And I don't really know what else to say.

Power seeks to perpetuate its own privileges. For that and other reasons, there's no such thing as an institutionalized system -- political or otherwise -- that grants those subject to it the right to overthrow, replace or dismantle said system, without effort, on request. Serious oppositional political protest does therefore come with negative consequences that are designed to function as a disincentive to it pre-attached.

And that's not the only obstacle to bringing it about. Existing systems are inherently resistant to change. People are inherently more invested in protecting and/or pursuing their own interests than they are in doing the same for others. It's difficult to achieve voluntary, happy consensus in a mixed group. And [BLAH BLAH BLAH].

In short: The odds that any movement for some kind of major political and/or social change will be able to attain its goals quickly, easily, and to the satisfaction of all participants are always very, very long. In fact, they quite frequently don't attain any of them, ever. For that matter, even bringing about incremental change requires more time and effort than most people are willing and/or able to spare. And usually some sacrifices, too.
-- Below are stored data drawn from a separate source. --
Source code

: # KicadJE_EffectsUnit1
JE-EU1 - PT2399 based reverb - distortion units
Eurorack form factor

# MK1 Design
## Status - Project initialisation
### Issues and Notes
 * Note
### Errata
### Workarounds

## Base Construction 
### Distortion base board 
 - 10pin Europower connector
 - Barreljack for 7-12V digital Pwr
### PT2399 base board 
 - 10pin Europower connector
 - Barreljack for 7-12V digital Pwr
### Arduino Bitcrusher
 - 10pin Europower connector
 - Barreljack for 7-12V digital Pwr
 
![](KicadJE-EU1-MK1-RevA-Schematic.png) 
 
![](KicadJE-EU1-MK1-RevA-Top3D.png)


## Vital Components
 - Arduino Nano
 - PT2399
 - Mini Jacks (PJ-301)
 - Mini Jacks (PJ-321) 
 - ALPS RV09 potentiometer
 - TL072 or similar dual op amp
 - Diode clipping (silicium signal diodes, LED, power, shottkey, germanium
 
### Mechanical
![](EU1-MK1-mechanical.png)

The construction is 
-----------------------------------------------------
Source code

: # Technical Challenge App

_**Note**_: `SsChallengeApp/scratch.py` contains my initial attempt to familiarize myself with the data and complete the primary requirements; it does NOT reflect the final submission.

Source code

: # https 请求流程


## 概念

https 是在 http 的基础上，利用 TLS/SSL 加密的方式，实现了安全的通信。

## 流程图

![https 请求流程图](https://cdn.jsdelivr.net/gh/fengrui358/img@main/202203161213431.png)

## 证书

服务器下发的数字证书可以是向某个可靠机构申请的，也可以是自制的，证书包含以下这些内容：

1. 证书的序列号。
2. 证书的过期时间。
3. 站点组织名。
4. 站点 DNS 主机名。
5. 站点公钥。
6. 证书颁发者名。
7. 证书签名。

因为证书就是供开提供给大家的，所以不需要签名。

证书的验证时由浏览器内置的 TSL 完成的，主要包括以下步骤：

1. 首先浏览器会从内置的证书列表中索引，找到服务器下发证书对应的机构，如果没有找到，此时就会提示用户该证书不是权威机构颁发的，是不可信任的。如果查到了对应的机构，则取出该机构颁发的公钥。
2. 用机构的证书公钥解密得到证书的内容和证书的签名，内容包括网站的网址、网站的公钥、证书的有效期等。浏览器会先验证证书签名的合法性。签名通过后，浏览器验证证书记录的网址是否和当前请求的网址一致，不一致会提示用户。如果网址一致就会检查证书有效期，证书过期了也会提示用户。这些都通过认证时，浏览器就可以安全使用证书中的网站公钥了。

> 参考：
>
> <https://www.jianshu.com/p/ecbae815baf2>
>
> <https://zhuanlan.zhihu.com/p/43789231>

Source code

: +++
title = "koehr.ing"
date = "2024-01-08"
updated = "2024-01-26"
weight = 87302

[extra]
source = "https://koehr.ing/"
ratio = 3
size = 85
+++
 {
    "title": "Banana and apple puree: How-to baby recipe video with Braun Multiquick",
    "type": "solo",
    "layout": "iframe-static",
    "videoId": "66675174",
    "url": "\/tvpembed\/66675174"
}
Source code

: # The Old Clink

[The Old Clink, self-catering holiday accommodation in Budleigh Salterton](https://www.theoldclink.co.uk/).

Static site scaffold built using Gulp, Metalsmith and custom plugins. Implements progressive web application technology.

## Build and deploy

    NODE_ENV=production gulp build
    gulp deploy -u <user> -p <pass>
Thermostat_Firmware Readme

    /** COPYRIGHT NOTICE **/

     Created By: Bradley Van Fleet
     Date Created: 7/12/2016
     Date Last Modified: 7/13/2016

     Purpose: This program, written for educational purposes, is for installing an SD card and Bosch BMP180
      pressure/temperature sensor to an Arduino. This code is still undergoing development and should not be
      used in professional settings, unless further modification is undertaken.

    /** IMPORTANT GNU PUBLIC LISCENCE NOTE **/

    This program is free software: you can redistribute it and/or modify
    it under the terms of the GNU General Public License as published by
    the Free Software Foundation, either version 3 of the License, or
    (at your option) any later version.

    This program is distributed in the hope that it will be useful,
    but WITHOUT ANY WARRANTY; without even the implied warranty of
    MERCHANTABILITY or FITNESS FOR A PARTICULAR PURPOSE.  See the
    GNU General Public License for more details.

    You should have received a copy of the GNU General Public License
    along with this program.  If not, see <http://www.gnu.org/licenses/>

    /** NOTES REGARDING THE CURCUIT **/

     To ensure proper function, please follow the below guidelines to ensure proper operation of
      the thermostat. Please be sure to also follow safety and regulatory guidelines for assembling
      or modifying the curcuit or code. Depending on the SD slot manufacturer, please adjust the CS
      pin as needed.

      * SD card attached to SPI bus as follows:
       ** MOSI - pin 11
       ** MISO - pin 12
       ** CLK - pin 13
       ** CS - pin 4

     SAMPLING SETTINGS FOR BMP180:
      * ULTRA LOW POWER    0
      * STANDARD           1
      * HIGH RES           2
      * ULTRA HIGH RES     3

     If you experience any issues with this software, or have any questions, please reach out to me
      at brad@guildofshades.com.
But that's just life, afaik. The question (at least as I understand it) is whether or not the state makes the pursuit of political and personal freedom -- such as autonomy/choice wrt what you say and do -- systematically impossible. By some and/or any means. Because if it does, it's definitely totalitarian and possibly fascist. And it it doesn't, it's not.

I mean, how do the people positing that it's presently impossible to pursue political and/or personal freedom in the United States because the government systematically prevents or prohibits all attempts to do so account for the Tea Party? It hasn't been around very long. It's explicitly very hostile to established interests and powers. But it not only hasn't been suppressed, it's actually made some significant gains on a national level.

Fascist states just don't allow that type of thing to happen, unless I'm missing something. So what am I missing?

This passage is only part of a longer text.